One of the first of many, many things the author learned in her quest to save lives, was that most Americans’ first impulse is to throw money at a complex problem to solve it. They mean well, but their white-savior-complex is a wrong-headed approach. As she gained experience in providing international aid to poverty-stricken, poorly-educated rural communities, the author saw how villagers were initially skeptical about aid workers’ promises; in the past, so many aid workers had failed to follow up or do anything.
The author’s group eventually elicited a grateful, cooperative response because an educator involved the villagers in raising their own standards of living. A few different aid groups who handled various aspects of a water project, did what they said they would do.
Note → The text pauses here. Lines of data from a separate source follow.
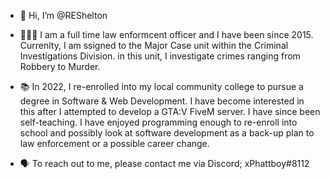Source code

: - 👋 Hi, I’m @REShelton

- 👮🏼‍♂️ I am a full time law enformcent officer and I have been since 2015. Currenlty, I am ssigned to the Major Case unit within the Criminal Investigations Division. in this unit, I investigate crimes ranging from Robbery to Murder. 

- 📚 In 2022, I re-enrolled into my local community college to pursue a degree in Software & Web Development. I have become interested in this after I attempted to develop a GTA:V FiveM server. I have since been self-teaching. I have enjoyed programming enough to re-enroll into school and possibly look at software development as a back-up plan to law enforcement or a possible career change. 

- 🗣 To reach out to me, please contact me via Discord; xPhattboy#8112
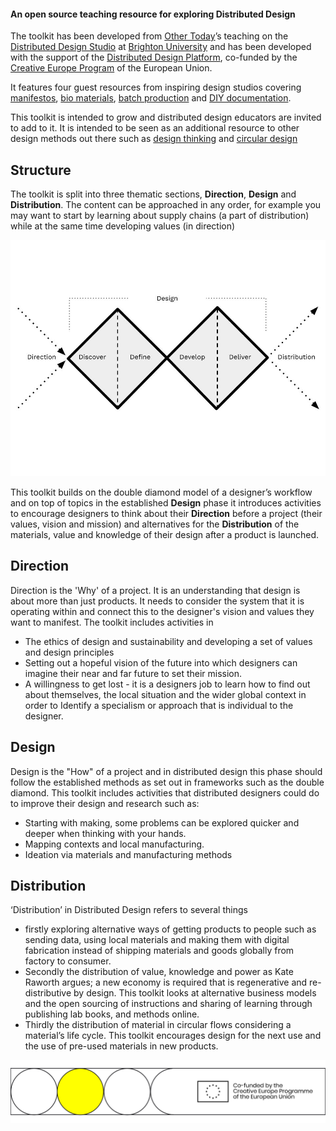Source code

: #### An open source teaching resource for exploring Distributed Design

The toolkit has been developed from [Other Today](https://www.other.today)’s teaching on the [Distributed Design Studio](https://wikifactory.com/+othertodaystudio) at [Brighton University](https://www.brighton.ac.uk/courses/study/product-design-with-professional-experience-bsc-hons.aspx) and has been developed with the support of the [Distributed Design Platform](https://distributeddesign.eu), co-funded by the[ Creative Europe Program](https://ec.europa.eu/culture/creative-europe) of the European Union.&#x20;

It features four guest resources from inspiring design studios covering [manifestos](direction/your-graphic-identity.md#making-your-manifesto), [bio materials](design/experiment-+-record.md#contents), [batch production](introduction/batch.works.md#contents) and [DIY documentation](distribution/documenting-your-work-1.md#contents).

This toolkit is intended to grow and distributed design educators are invited to add to it. It is intended to be seen as an additional resource to other design methods out there such as [design thinking](https://www.designkit.org) and [circular design](https://www.circulardesignguide.com)

## Structure

The toolkit is split into three thematic sections, **Direction**, **Design** and **Distribution**. The content can be approached in any order, for example you may want to start by learning about supply chains (a part of distribution) while at the same time developing values (in direction)

![Expanded double diamond adapted from the UK Design Council's Systemic Design Framework](<.gitbook/assets/Planning presentation (1).jpg>)



This toolkit builds on the double diamond model of a designer’s workflow and on top of topics in the established **Design** phase it introduces activities to encourage designers to think about their **Direction** before a project (their values, vision and mission) and alternatives for the **Distribution** of the materials, value and knowledge of their design after a product is launched.

## Direction

Direction is the 'Why' of a project. It is an understanding that design is about more than just products. It needs to consider the system that it is operating within and connect this to the designer's vision and values they want to manifest. The toolkit includes activities in

* The ethics of design and sustainability and developing a set of values and design principles&#x20;
* Setting out a hopeful vision of the future into which designers can imagine their near and far future to set their mission.&#x20;
* A willingness to get lost - it is a designers job to learn how to find out about themselves, the local situation and the wider global context in order to Identify a specialism or approach that is individual to the designer.&#x20;

## Design

Design is the "How" of a project and in distributed design this phase should follow the established methods as set out in frameworks such as the double diamond. This toolkit includes activities that distributed designers could do to improve their design and research such as:

* Starting with making, some problems can be explored quicker and deeper when thinking with your hands.&#x20;
* Mapping contexts and local manufacturing.&#x20;
* Ideation via materials and manufacturing methods&#x20;

## Distribution

‘Distribution’ in Distributed Design refers to several things

* firstly exploring alternative ways of getting products to people such as sending data, using local materials and making them with digital fabrication instead of shipping materials and goods globally from factory to consumer.
* Secondly the distribution of value, knowledge and power as Kate Raworth argues; a new economy is required that is regenerative and re-distributive by design. This toolkit looks at alternative business models and the open sourcing of instructions and sharing of learning through publishing lab books, and methods online.
* Thirdly the distribution of material in circular flows considering a material’s life cycle. This toolkit encourages design for the next use and the use of pre-used materials in new products.



![](.gitbook/assets/gitfooter.png)
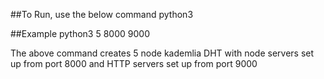 ##To Run, use the below command
    python3 <Number of DHT Nodes> <Base port for kademlia Nodes> <Base port for HTTP interface for Kademlia nodes>

##Example
    python3 5 8000 9000

The above command creates 5 node kademlia DHT with node servers set up from port 8000 and HTTP servers set up from port 9000
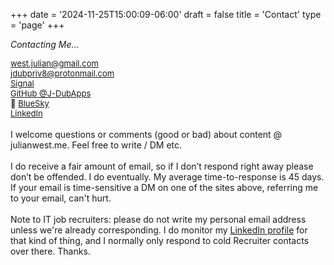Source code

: +++
date = '2024-11-25T15:00:09-06:00'
draft = false
title = 'Contact'
type = 'page'
+++


  <style type="text/css">
        .e-mail:before {
            content: attr(data-website) "\0040" attr(data-user);
            unicode-bidi: bidi-override;
            direction: rtl;
        }
    </style>


<i>Contacting Me… </i><br />
<div style="font-size: 13px;">
<span data-feather="mail"></span> <a href="mailto:%77%65%73%74%2E%6A%75%6C%69%61%6E%40%67%6D%61%69%6C%2E%63%6F%6D"><span class="e-mail" data-user="nailuj.tsew" data-website="moc.liamg"></span></a><br />
<span data-feather="mail"></span> <a href="mailto:%6A%64%75%62%70%72%69%76%38%40%70%72%6F%74%6F%6E%6D%61%69%6C%2E%63%6F%6D"><span class="e-mail" data-user="8virpbudj" data-website="moc.liamnotorp"></span></a><br />
<span data-feather="message-circle"></span> <a href="https://signal.me/#eu/BXKBR9TDC18qm_090AxlIQJuLt4utk5i1C8otSfB381GOKO_T1JHPKXPs_sXdkQA">Signal</a><br />
  <span data-feather="github"></span> <a href="https://github.com/J-DubApps">GitHub
                                @J-DubApps
                            </a><br />
🦋 <a href="https://bsky.app/profile/julianwest.me">BlueSky
                            </a><br />
 <span data-feather="linkedin"></span> <a href="https://www.linkedin.com/in/julianwest/">LinkedIn
                                </a><br />
</div>
<br />
<div style="font-size: 14px;">
I welcome questions or comments (good or bad) about content @ julianwest.me. Feel free to write / DM etc. <br /><br />
I do receive a fair amount of email, so if I don’t respond right away please don’t be offended. I do eventually. My average time-to-response is 45 days.  If your email is time-sensitive a DM on one of the sites above, referring me to your email, can't hurt.<br /><br />
Note to IT job recruiters: please do not write my personal email address unless we're already corresponding. I do monitor my <a href="https://www.linkedin.com/in/julianwest">LinkedIn profile</a> for that kind of thing, and I normally only respond to cold Recruiter contacts over there. Thanks.
</div>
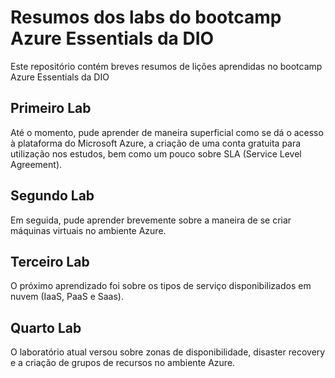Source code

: # Resumos dos labs do bootcamp Azure Essentials da DIO
Este repositório contém breves resumos de lições aprendidas no bootcamp Azure Essentials da DIO

## Primeiro Lab
Até o momento, pude aprender de maneira superficial como se dá o acesso à plataforma do Microsoft Azure, a criação de uma conta gratuita para utilização nos estudos, bem como um pouco sobre SLA (Service Level Agreement).

## Segundo Lab
Em seguida, pude aprender brevemente sobre a maneira de se criar máquinas virtuais no ambiente Azure.

## Terceiro Lab
O próximo aprendizado foi sobre os tipos de serviço disponibilizados em nuvem (IaaS, PaaS e Saas).

## Quarto Lab
O laboratório atual versou sobre zonas de disponibilidade, disaster recovery e a criação de grupos de recursos no ambiente Azure.
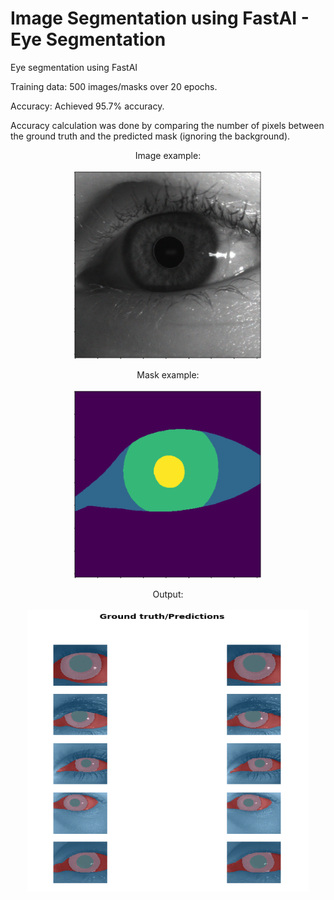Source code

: # Image Segmentation using FastAI - Eye Segmentation
Eye segmentation using FastAI

Training data: 500 images/masks over 20 epochs.

Accuracy: Achieved 95.7% accuracy.

Accuracy calculation was done by comparing the number of pixels between the ground truth and the predicted mask (ignoring the background).

<p align="center">
Image example:
<br><br>
<img src="images/eye.png" height="300" width="300">
  </p>
  
<p align="center">
Mask example:
<br><br>
<img src="images/mask.png" height="300" width="300">
 </p>
 
<p align="center">
Output:
<br><br>
<img src="images/output.PNG" height="450" width="450">
</p>
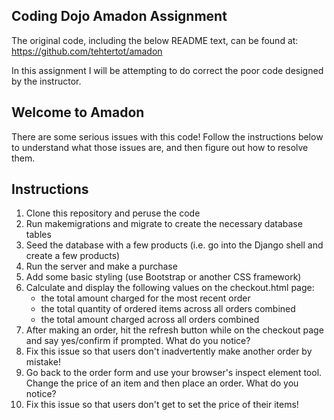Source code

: ## Coding Dojo Amadon Assignment
The original code, including the below README text, can be found at:
https://github.com/tehtertot/amadon

In this assignment I will be attempting to do correct the poor code designed by
the instructor.


## Welcome to Amadon
There are some serious issues with this code! Follow the instructions below to understand what those issues are, and then figure out how to resolve them.

Instructions
------------

1. Clone this repository and peruse the code
2. Run makemigrations and migrate to create the necessary database tables
3. Seed the database with a few products (i.e. go into the Django shell and create a few products)
4. Run the server and make a purchase
5. Add some basic styling (use Bootstrap or another CSS framework)
6. Calculate and display the following values on the checkout.html page:
    - the total amount charged for the most recent order
    - the total quantity of ordered items across all orders combined
    - the total amount charged across all orders combined
7. After making an order, hit the refresh button while on the checkout page and say yes/confirm if prompted. What do you notice?
8. Fix this issue so that users don't inadvertently make another order by mistake!
9. Go back to the order form and use your browser's inspect element tool. Change the price of an item and then place an order. What do you notice?
10. Fix this issue so that users don't get to set the price of their items!
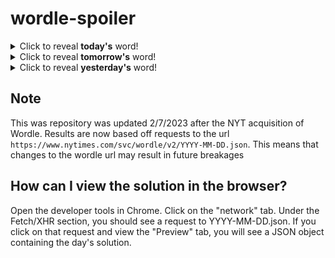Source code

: # wordle-spoiler

<details>
  <summary>Click to reveal <b>today's</b> word!</summary>
  <br>
  <b> polka </b>
</details>

<details>
  <summary>Click to reveal <b>tomorrow's</b> word!</summary>
  <br>
  <b> moose </b>
</details>

<details>
  <summary>Click to reveal <b>yesterday's</b> word!</summary>
  <br>
  <b> worse </b>
</details>

## Note
This was repository was updated 2/7/2023 after the NYT acquisition of Wordle. Results are now based off requests to the url `https://www.nytimes.com/svc/wordle/v2/YYYY-MM-DD.json`. This means that changes to the wordle url may result in future breakages

## How can I view the solution in the browser?
Open the developer tools in Chrome. Click on the "network" tab. Under the Fetch/XHR section, you should see a request to YYYY-MM-DD.json. If you click on that request and view the "Preview" tab, you will see a JSON object containing the day's solution.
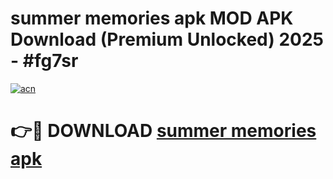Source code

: # summer memories apk MOD APK Download (Premium Unlocked) 2025 - #fg7sr

[![acn](https://github.com/user-attachments/assets/0f9c940e-d8b0-45ae-aac7-cd30a18b3e1c)](https://app.mediaupload.pro?title=summer_memories_apk&ref=22-F3)

# 👉🔴 DOWNLOAD [summer memories apk](https://app.mediaupload.pro?title=summer_memories_apk&ref=22-F3)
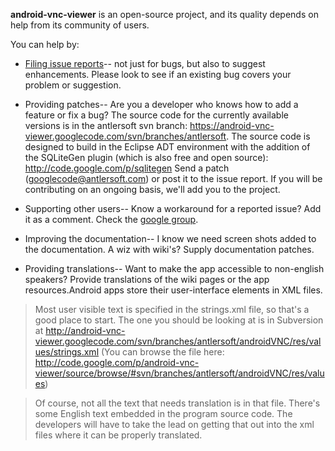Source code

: ﻿
**android-vnc-viewer** is an open-source project, and its quality depends
on help from its community of users.

You can help by:

  * [Filing issue reports](http://code.google.com/p/android-vnc-viewer/issues/list)-- not just for bugs, but also to suggest enhancements.  Please look to see if an existing bug covers your problem or suggestion.

  * Providing patches-- Are you a developer who knows how to add a feature or fix a bug?  The source code for the currently available versions is in the antlersoft svn branch:  https://android-vnc-viewer.googlecode.com/svn/branches/antlersoft.  The source code is designed to build in the Eclipse ADT environment with the addition of the SQLiteGen plugin (which is also free and open source): http://code.google.com/p/sqlitegen  Send a patch (googlecode@antlersoft.com) or post it to the issue report.  If you will be contributing on an ongoing basis, we'll add you to the project.

  * Supporting other users-- Know a workaround for a reported issue?  Add it as a comment.  Check the [google group](http://groups.google.com/group/android-vnc-viewer).

  * Improving the documentation-- I know we need screen shots added to the documentation.  A wiz with wiki's?  Supply documentation patches.

  * Providing translations-- Want to make the app accessible to non-english speakers?  Provide translations of the wiki pages or the app resources.Android apps store their user-interface elements in XML files.
> Most user visible text is specified in the strings.xml file, so that's a good place to start.  The one you should be looking at is in Subversion at http://android-vnc-viewer.googlecode.com/svn/branches/antlersoft/androidVNC/res/values/strings.xml (You can browse the file here: http://code.google.com/p/android-vnc-viewer/source/browse/#svn/branches/antlersoft/androidVNC/res/values)

> Of course, not all the text that needs translation is in that file.  There's some English text embedded in the program source code.  The developers will have to take the lead on getting that out into the xml files where it can be properly translated.

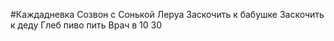 #Каждадневка
Созвон с Сонькой
Леруа
Заскочить к бабушке
Заскочить к деду
Глеб пиво пить
Врач в 10 30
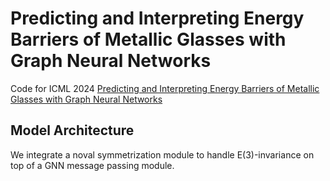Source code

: # Predicting and Interpreting Energy Barriers of Metallic Glasses with Graph Neural Networks

Code for ICML 2024 [Predicting and Interpreting Energy Barriers of Metallic Glasses with Graph Neural Networks](https://arxiv.org/abs/2401.08627)

## Model Architecture

We integrate a noval symmetrization module to handle E(3)-invariance on top of a GNN message passing module.
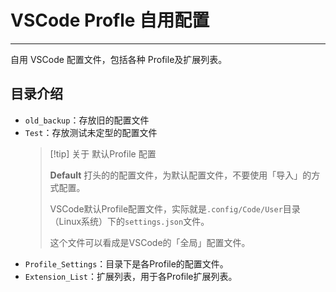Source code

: # VSCode Profle 自用配置

---

自用 VSCode 配置文件，包括各种 Profile及扩展列表。

## 目录介绍

* `old_backup`：存放旧的配置文件
* `Test`：存放测试未定型的配置文件
  > [!tip] 关于 默认Profile 配置
  >
  > **Default** 打头的的配置文件，为默认配置文件，不要使用「导入」的方式配置。
  >
  > VSCode默认Profile配置文件，实际就是`.config/Code/User`目录（Linux系统）下的`settings.json`文件。
  >
  > 这个文件可以看成是VSCode的「全局」配置文件。
* `Profile_Settings`：目录下是各Profile的配置文件。
* `Extension_List`：扩展列表，用于各Profile扩展列表。
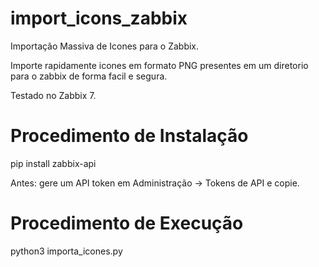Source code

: # import_icons_zabbix
Importação Massiva de Icones para o Zabbix.

Importe rapidamente icones em formato PNG presentes em um diretorio para o zabbix de forma facil e segura.

Testado no Zabbix 7.

# Procedimento de Instalação
pip install zabbix-api

Antes: gere um API token em Administração → Tokens de API e copie.

# Procedimento de Execução

python3 importa_icones.py



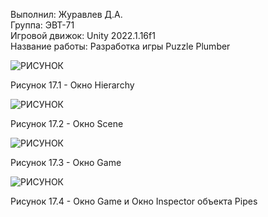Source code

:Выполнил: Журавлев Д.А.  
Группа: ЭВТ-71  
Игровой движок: Unity 2022.1.16f1  
Название работы: Разработка игры Puzzle Plumber  






![РИСУНОК](https://gspics.org/images/2022/12/02/0Xlevu.png)  

Рисунок 17.1 - Окно Hierarchy  

![РИСУНОК](https://gspics.org/images/2022/12/02/0XlfZo.png)  

Рисунок 17.2 - Окно Scene  

![РИСУНОК](https://gspics.org/images/2022/12/02/0XlYV9.png)  

Рисунок 17.3 - Окно Game  

![РИСУНОК](https://gspics.org/images/2022/12/02/0Xlj38.png)  

Рисунок 17.4 - Окно Game и Окно Inspector объекта Pipes  
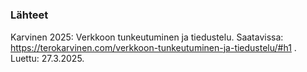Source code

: #

### Lähteet

Karvinen 2025: Verkkoon tunkeutuminen ja tiedustelu. Saatavissa: https://terokarvinen.com/verkkoon-tunkeutuminen-ja-tiedustelu/#h1 . Luettu: 27.3.2025.
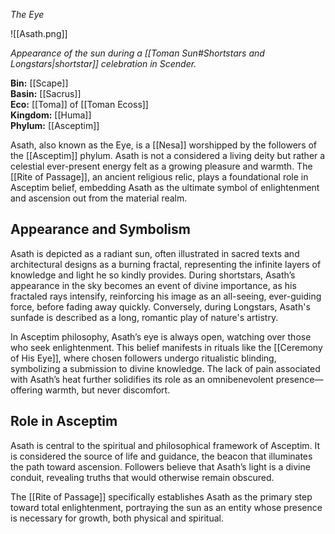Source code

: _The Eye_

![[Asath.png]]

_Appearance of the sun during a [[Toman Sun#Shortstars and Longstars|shortstar]] celebration in Scender._

**Bin:** [[Scape]]  
**Basin:** [[Sacrus]]  
**Eco:** [[Toma]] of [[Toman Ecoss]]  
**Kingdom:** [[Huma]]  
**Phylum:** [[Asceptim]]

Asath, also known as the Eye, is a [[Nesa]] worshipped by the followers of the [[Asceptim]] phylum. Asath is not a considered a living deity but rather a celestial ever-present energy felt as a growing pleasure and warmth. The [[Rite of Passage]], an ancient religious relic, plays a foundational role in Asceptim belief, embedding Asath as the ultimate symbol of enlightenment and ascension out from the material realm.

## Appearance and Symbolism

Asath is depicted as a radiant sun, often illustrated in sacred texts and architectural designs as a burning fractal, representing the infinite layers of knowledge and light he so kindly provides. During shortstars, Asath’s appearance in the sky becomes an event of divine importance, as his fractaled rays intensify, reinforcing his image as an all-seeing, ever-guiding force, before fading away quickly. Conversely, during Longstars, Asath's sunfade is described as a long, romantic play of nature's artistry. 

In Asceptim philosophy, Asath’s eye is always open, watching over those who seek enlightenment. This belief manifests in rituals like the [[Ceremony of His Eye]], where chosen followers undergo ritualistic blinding, symbolizing a submission to divine knowledge. The lack of pain associated with Asath’s heat further solidifies its role as an omnibenevolent presence—offering warmth, but never discomfort.

## Role in Asceptim

Asath is central to the spiritual and philosophical framework of Asceptim. It is considered the source of life and guidance, the beacon that illuminates the path toward ascension. Followers believe that Asath’s light is a divine conduit, revealing truths that would otherwise remain obscured.

The [[Rite of Passage]] specifically establishes Asath as the primary step toward total enlightenment, portraying the sun as an entity whose presence is necessary for growth, both physical and spiritual.

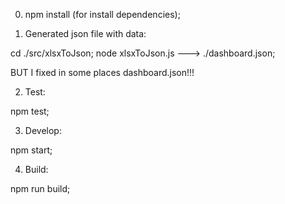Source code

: 0. npm install (for install dependencies);

1. Generated json file with data:

cd ./src/xlsxToJson;
node xlsxToJson.js ---> ./dashboard.json;

BUT I fixed in some places dashboard.json!!!

2. Test:

npm test;

3. Develop:

npm start;

4. Build:

npm run build;
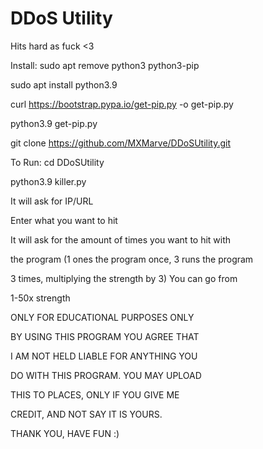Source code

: # DDoS Utility
Hits hard as fuck &lt;3

Install:
  sudo apt remove python3 python3-pip
  
  sudo apt install python3.9
  
  curl https://bootstrap.pypa.io/get-pip.py -o get-pip.py
  
  python3.9 get-pip.py
  
  git clone https://github.com/MXMarve/DDoSUtility.git
  
To Run:
  cd DDoSUtility
  
  python3.9 killer.py
  
  It will ask for IP/URL
  
  Enter what you want to hit
  
  It will ask for the amount of times you want to hit with 
  
  the program (1 ones the program once, 3 runs the program 
  
  3 times, multiplying the strength by 3) You can go from
  
  1-50x strength
  
  
  ONLY FOR EDUCATIONAL PURPOSES ONLY
  
  
  BY USING THIS PROGRAM YOU AGREE THAT
  
  I AM NOT HELD LIABLE FOR ANYTHING YOU
  
  DO WITH THIS PROGRAM. YOU MAY UPLOAD
  
  THIS TO PLACES, ONLY IF YOU GIVE ME
  
  CREDIT, AND NOT SAY IT IS YOURS.
  
  
  THANK YOU, HAVE FUN :)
If their projects succeeded, women and children (before school– if they were lucky enough to attend) wouldn’t have to spend hours every day trekking on foot to a water-well or river (which might be used by hundreds of households, and was usually polluted with germs and who knows what else) located many kilometers from their living areas. Blood: Water completed one specific project in Rwanda that allowed eighteen hundred villagers to partake of clean water. Such a basic victory produced a great ripple effect in the community. School attendance soared because:
- kids were neither fatigued by water-fetching nor plagued by water-borne illnesses (and all the people by other illnesses, for that matter) anymore;
- villagers were neither sickened by, nor dying from the water they used; and
- villagers had more time on their hands.
However, the author had rude awakenings on various fronts– a water project that failed, fund-raising struggles, and an episode of corruption by a local male aid-coordinator. She was also forced to do some soul-searching on her religious beliefs. She finally had to accept that it is better to have unanswered questions than unquestioned answers.
Read the book to learn a wealth of additional details about all of the above.